Non-invasive, local treatment of digital ulcers with ozone for 20 days showed clinical effectiveness in systemic sclerosis patients, according to a new study.
The study, “Non-invasive Oxygen-Ozone Therapy in Treating Digital Ulcers of Patients with Systemic Sclerosis,” was published in the journal Acta Reumatológica Portuguesa, and was conducted by researchers at Asyut University and Suez Canal University, in Egypt.
Systemic sclerosis (SSc), or systemic scleroderma, is a chronic autoimmune disease that affects connective tissue (the tissue that supports and holds other tissues or organs together), and is characterized by excessive production of collagen protein, leading to fibrosis of the skin and internal organs.
Excessive collagen deposition can also narrow small blood vessels in the fingers and toes, resulting in Raynaud’s phenomenon, a condition where the fingers and toes feel numb, prickly and frigid in response to cold temperatures or stress.

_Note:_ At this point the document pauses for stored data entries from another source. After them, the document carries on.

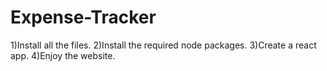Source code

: # Expense-Tracker

1)Install all the files.
2)Install the required node packages.
3)Create a react app.
4)Enjoy the website.
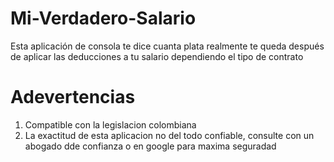 # Mi-Verdadero-Salario
Esta aplicación de consola te dice cuanta plata realmente te queda después de aplicar las deducciones a tu salario dependiendo el tipo de contrato

# Adevertencias
1. Compatible con la legislacion colombiana
2. La exactitud de esta aplicacion no del todo confiable, consulte con un abogado dde confianza o en google para maxima seguradad

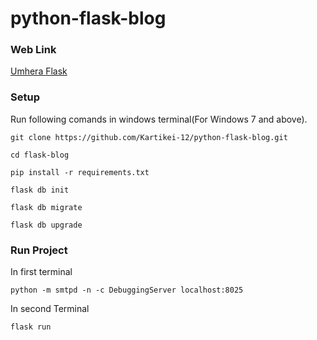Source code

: # python-flask-blog

### Web Link 

[Umhera Flask](https://umhera-flask.herokuapp.com/index)

### Setup

Run following comands in windows terminal(For Windows 7 and above).

    git clone https://github.com/Kartikei-12/python-flask-blog.git

    cd flask-blog
    
    pip install -r requirements.txt
    
    flask db init

    flask db migrate

    flask db upgrade
    

### Run Project

In first terminal

    python -m smtpd -n -c DebuggingServer localhost:8025


In second Terminal
    
    flask run

    
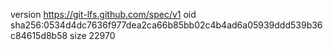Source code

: version https://git-lfs.github.com/spec/v1
oid sha256:0534d4dc7636f977dea2ca66b85bb02c4b4ad6a05939ddd539b36c84615d8b58
size 22970
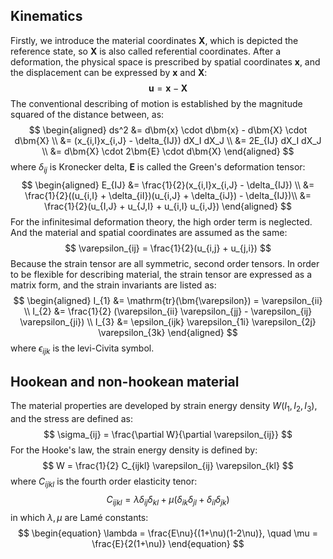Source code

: ## Kinematics
Firstly, we introduce the material coordinates $\bm{X}$, which is depicted the reference state, so $\bm{X}$ is also called referential coordinates. After a deformation, the physical space is prescribed by spatial coordinates $\bm{x}$, and the displacement can be expressed by $\bm{x}$ and $\bm{X}$:
$$
\bm{u} = \bm{x} - \bm{X}
$$
The conventional describing of motion is established by the magnitude squared of the distance between, as:
$$
\begin{aligned}
ds^2 &= d\bm{x} \cdot d\bm{x} - d\bm{X} \cdot d\bm{X} \\
&= (x_{i,I}x_{i,J} - \delta_{IJ}) dX_I dX_J \\
&= 2E_{IJ} dX_I dX_J \\
&= d\bm{X} \cdot 2\bm{E} \cdot d\bm{X}
\end{aligned}
$$
where $\delta_{ij}$ is Kronecker delta, $\bm{E}$ is called the Green's deformation tensor:
$$
\begin{aligned}
E_{IJ} &= \frac{1}{2}(x_{i,I}x_{i,J} - \delta_{IJ}) \\
&= \frac{1}{2}((u_{i,I} + \delta_{iI})(u_{i,J} + \delta_{iJ}) - \delta_{IJ})\\
&= \frac{1}{2}(u_{I,J} + u_{J,I} + u_{i,I} u_{i,J})
\end{aligned}
$$
For the infinitesimal deformation theory, the high order term is neglected. And the material and spatial coordinates are assumed as the same:
$$
\varepsilon_{ij} = \frac{1}{2}(u_{i,j} + u_{j,i})
$$
Because the strain tensor are all symmetric, second order tensors. In order to be flexible for describing material, the strain tensor are expressed as a matrix form, and the strain invariants are listed as:
$$
\begin{aligned}
I_{1} &= \mathrm{tr}(\bm{\varepsilon}) = \varepsilon_{ii} \\
I_{2} &= \frac{1}{2} (\varepsilon_{ii} \varepsilon_{jj} - \varepsilon_{ij} \varepsilon_{ji}) \\
I_{3} &= \epsilon_{ijk} \varepsilon_{1i} \varepsilon_{2j} \varepsilon_{3k} \end{aligned} 
$$
where $\epsilon_{ijk}$ is the levi-Civita symbol.
## Hookean and non-hookean material
The material properties are developed by strain energy density $W(I_1,I_2,I_3)$, and the stress are defined as:
$$
\sigma_{ij} = \frac{\partial W}{\partial \varepsilon_{ij}}
$$
For the Hooke's law, the strain energy density is defined by:
$$
W = \frac{1}{2} C_{ijkl} \varepsilon_{ij} \varepsilon_{kl}
$$
where $C_{ijkl}$ is the fourth order elasticity tenor:
$$
C_{ijkl} = \lambda \delta_{ij} \delta_{kl} + \mu(\delta_{ik}\delta_{jl} + \delta_{il}\delta_{jk})
$$
in which $\lambda, \mu$ are Lamé constants:
$$
\begin{equation}
\lambda = \frac{E\nu}{(1+\nu)(1-2\nu)}, \quad \mu = \frac{E}{2(1+\nu)}
\end{equation}
$$
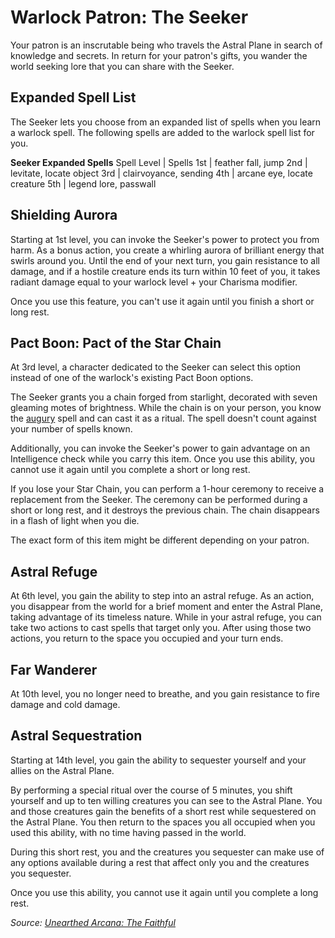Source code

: # Warlock Patron: The Seeker
Your patron is an inscrutable being who travels the Astral Plane in search of knowledge and secrets. In return for your patron's gifts, you wander the world seeking lore that you can share with the Seeker.

## Expanded Spell List
The Seeker lets you choose from an expanded list of spells when you learn a warlock spell. The following spells are added to the warlock spell list for you.

**Seeker Expanded Spells**
Spell Level | Spells
1st | feather fall, jump
2nd | levitate, locate object
3rd | clairvoyance, sending
4th | arcane eye, locate creature
5th | legend lore, passwall

## Shielding Aurora
Starting at 1st level, you can invoke the Seeker's power to protect you from harm. As a bonus action, you create a whirling aurora of brilliant energy that swirls around you. Until the end of your next turn, you gain resistance to all damage, and if a hostile creature ends its turn within 10 feet of you, it takes radiant damage equal to your warlock level + your Charisma modifier. 

Once you use this feature, you can't use it again until you finish a short or long rest.

## Pact Boon: Pact of the Star Chain
At 3rd level, a character dedicated to the Seeker can select this option instead of one of the warlock's existing Pact Boon options.

The Seeker grants you a chain forged from starlight, decorated with seven gleaming motes of brightness. While  the chain is on your person, you know the [augury](https://www.dndbeyond.com/spells/augury) spell and can cast it as a ritual. The spell doesn't count against your number of spells known. 

Additionally, you can invoke the Seeker's power to gain advantage on an Intelligence check while you carry this item. Once you use this ability, you cannot use it again until you complete a short or long rest.

If you lose your Star Chain, you can perform a 1-hour ceremony to receive a replacement from the Seeker. The ceremony can be performed during a short or long rest, and it destroys the previous chain. The chain disappears in a flash of light when you die.

The exact form of this item might be different depending on your patron.

## Astral Refuge
At 6th level, you gain the ability to step into an astral refuge. As an action, you disappear from the world for a brief moment and enter the Astral Plane, taking advantage of its timeless nature. While in your astral refuge, you can take two actions to cast spells that target only you. After using those two actions, you return to the space you occupied and your turn ends.

## Far Wanderer
At 10th level, you no longer need to breathe, and you gain resistance to fire damage and cold damage.

## Astral Sequestration
Starting at 14th level, you gain the ability to sequester yourself and your allies on the Astral Plane. 

By performing a special ritual over the course of 5 minutes, you shift yourself and up to ten willing creatures you can see to the Astral Plane. You and those creatures gain the benefits of a short rest while sequestered on the Astral Plane. You then return to the spaces you all occupied when you used this ability, with no time having passed in the world.

During this short rest, you and the creatures you sequester can make use of any options available during a rest that affect only you and the creatures you sequester.

Once you use this ability, you  cannot use it again until you complete a long rest.

*Source: [Unearthed Arcana: The Faithful](https://dnd.wizards.com/articles/features/faithful)*

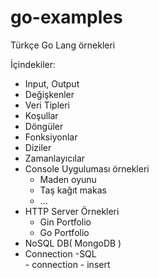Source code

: # go-examples
Türkçe Go Lang örnekleri

İçindekiler:
  - Input, Output
  - Değişkenler
  - Veri Tipleri
  - Koşullar
  - Döngüler
  - Fonksiyonlar
  - Diziler
  - Zamanlayıcılar
  - Console Uyguluması örnekleri
    - Maden oyunu
    - Taş kağıt makas
    - ...
  - HTTP Server Örnekleri
    - Gin Portfolio
    - Go Portfolio
  - NoSQL DB( MongoDB )
   - Connection
  -SQL<br>
    - connection
    - insert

Recurrent Raynaud’s phenomenon, poor peripheral circulation, and microtrauma can result in the development of digital ulcers (DUs), which can have a significant negative impact on a person’s quality of life. DUs are estimated to affect half of patients with SSc, and can be difficult to manage.
Ozone is considered an oxidant and disinfectant, with antiviral and bactericidal properties. Ozone has also been shown to help in wound healing, including diabetic foot ulcers; however, the mechanism through which ozone achieves healing in chronic wounds is not well-understood.

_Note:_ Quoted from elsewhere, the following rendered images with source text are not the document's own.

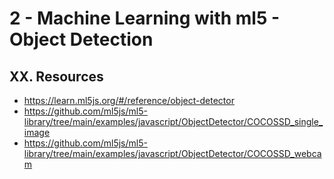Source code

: # 2 - Machine Learning with ml5 - Object Detection





## XX. Resources

- https://learn.ml5js.org/#/reference/object-detector
- https://github.com/ml5js/ml5-library/tree/main/examples/javascript/ObjectDetector/COCOSSD_single_image
- https://github.com/ml5js/ml5-library/tree/main/examples/javascript/ObjectDetector/COCOSSD_webcam
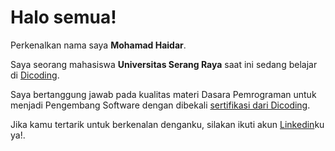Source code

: # Halo semua! 

Perkenalkan nama saya **Mohamad Haidar**.<br>

Saya seorang mahasiswa **Universitas Serang Raya** saat ini sedang belajar di [Dicoding](https://www.dicoding.com/).<br>

Saya bertanggung jawab pada kualitas materi Dasara Pemrograman untuk menjadi Pengembang Software dengan dibekali [sertifikasi dari Dicoding](https://drive.google.com/file/d/1OpXzTcNdr1u1WFkMVddCWk6yQYdSy7IZ/view?usp=sharing).<br>

Jika kamu tertarik untuk berkenalan denganku, silakan ikuti akun [Linkedin](https://www.linkedin.com/in/mohamad-haidar-532972207?utm_source=share&utm_campaign=share_via&utm_content=profile&utm_medium=android_app)ku ya!.
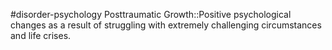 #disorder-psychology 
Posttraumatic Growth::Positive psychological changes as a result of struggling with extremely challenging circumstances and life crises.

Researchers investigated the potential effectiveness of ozone therapy in the treatment of SSc DUs.
The study involved 50 female SSc patients with DUs (mean age 40.93 years; mean duration of Raynaud’s manifestation 8.13 years). Patients were divided into two groups: 25 were treated with a calcium channel blocker (Epilat 40 mg/day) and ozone for 20 days; the other 25 (control group) were treated with the calcium channel blocker only. Calcium channel blockers are a type of vasodilator therapy.
Ozone treatment was non-invasive and involved covering the ulcerated area with a special bag connected by a tube to an ozone generator. The treatment was administered 30 minutes a day for 20 days.

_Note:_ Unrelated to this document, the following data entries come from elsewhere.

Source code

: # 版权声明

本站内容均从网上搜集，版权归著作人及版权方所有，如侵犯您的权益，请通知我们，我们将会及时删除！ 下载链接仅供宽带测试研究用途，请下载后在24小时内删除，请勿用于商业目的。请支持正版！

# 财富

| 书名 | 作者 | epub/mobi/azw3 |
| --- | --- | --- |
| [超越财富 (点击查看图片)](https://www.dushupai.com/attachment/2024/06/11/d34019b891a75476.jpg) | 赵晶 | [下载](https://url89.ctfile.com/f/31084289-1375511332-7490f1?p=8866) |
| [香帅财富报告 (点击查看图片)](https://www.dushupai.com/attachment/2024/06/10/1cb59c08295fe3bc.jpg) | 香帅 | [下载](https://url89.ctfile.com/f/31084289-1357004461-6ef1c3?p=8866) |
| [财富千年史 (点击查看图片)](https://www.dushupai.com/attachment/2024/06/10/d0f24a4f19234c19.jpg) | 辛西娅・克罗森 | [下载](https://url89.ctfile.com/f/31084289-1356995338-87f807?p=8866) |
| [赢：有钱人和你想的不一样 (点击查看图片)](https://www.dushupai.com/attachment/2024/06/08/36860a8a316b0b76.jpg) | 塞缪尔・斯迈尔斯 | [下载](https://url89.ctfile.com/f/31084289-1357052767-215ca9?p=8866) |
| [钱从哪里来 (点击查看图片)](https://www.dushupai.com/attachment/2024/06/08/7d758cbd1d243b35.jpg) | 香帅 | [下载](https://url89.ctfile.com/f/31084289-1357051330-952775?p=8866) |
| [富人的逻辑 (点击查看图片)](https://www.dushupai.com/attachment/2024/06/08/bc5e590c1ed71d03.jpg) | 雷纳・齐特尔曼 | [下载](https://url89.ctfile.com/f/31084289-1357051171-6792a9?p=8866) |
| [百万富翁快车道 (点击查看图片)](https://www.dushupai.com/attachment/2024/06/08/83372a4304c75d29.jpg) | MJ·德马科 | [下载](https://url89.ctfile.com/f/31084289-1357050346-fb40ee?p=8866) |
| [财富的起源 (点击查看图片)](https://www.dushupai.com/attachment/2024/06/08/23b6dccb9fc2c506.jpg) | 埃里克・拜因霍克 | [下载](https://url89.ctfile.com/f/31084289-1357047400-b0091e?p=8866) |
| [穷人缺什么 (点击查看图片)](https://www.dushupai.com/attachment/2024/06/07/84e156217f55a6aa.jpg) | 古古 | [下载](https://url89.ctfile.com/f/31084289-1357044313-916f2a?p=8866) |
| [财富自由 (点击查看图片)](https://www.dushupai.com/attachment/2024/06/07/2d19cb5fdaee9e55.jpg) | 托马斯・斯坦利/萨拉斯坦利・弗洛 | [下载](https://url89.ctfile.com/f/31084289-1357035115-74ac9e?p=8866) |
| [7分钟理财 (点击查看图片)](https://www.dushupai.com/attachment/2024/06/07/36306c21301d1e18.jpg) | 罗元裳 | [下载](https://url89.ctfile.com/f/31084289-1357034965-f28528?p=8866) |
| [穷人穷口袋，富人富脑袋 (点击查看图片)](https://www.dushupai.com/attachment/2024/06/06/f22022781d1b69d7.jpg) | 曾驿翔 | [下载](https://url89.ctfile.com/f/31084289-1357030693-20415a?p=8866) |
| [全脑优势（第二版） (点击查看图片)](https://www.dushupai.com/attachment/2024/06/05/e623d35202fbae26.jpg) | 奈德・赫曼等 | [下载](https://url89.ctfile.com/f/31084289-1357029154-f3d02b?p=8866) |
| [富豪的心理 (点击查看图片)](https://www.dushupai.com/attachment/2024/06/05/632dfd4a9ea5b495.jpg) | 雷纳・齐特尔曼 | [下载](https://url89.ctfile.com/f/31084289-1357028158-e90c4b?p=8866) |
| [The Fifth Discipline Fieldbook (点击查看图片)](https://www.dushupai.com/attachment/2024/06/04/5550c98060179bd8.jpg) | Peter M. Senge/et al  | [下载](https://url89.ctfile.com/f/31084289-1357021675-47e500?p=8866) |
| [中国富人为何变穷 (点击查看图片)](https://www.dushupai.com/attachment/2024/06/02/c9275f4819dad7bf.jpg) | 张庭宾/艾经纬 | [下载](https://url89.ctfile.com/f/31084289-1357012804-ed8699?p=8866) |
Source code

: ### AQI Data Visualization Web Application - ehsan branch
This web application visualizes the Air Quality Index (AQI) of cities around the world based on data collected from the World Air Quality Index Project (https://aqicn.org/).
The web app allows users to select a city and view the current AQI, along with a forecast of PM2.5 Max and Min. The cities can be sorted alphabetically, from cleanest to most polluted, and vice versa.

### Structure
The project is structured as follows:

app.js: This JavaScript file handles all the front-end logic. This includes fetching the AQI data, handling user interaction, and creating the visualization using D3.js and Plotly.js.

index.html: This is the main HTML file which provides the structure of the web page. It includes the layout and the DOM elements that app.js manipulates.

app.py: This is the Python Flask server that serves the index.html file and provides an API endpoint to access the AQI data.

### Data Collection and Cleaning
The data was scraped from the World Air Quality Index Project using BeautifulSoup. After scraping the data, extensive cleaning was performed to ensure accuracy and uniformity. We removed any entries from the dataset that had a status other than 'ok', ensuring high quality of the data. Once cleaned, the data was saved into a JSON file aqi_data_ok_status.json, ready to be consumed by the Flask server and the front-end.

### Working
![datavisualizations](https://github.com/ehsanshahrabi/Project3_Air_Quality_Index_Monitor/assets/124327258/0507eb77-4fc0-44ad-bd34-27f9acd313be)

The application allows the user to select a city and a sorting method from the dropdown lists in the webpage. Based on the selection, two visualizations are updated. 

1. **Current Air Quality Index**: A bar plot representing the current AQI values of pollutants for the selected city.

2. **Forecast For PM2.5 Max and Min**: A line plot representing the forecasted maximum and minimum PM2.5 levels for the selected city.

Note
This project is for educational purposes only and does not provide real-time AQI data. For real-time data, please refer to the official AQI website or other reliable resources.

At the end of the treatment period, investigators saw a significantly greater reduction in wound size in patients treated with both ozone and the calcium channel blocker (wound size of 0.75 millimeters), compared to patients treated with the calcium channel blocker alone (2.44 millimeters).
In addition, the effective healing rate — defined as a visible reduction in ulcer size (less than half the initial size, more than half, or complete healing) — was significantly greater in ozone-treated patients (24 of 25, or 96%, showed evidence of healing) than those treated with the calcium channel blocker alone (11 of 25, or xx44%).
Researchers also found that patients treated with ozone “showed greater improvement in clinical characteristics, including number of Raynaud’s attacks/day, duration of Raynaud’s attack, and ulcer pain in comparison to the control group,” they said.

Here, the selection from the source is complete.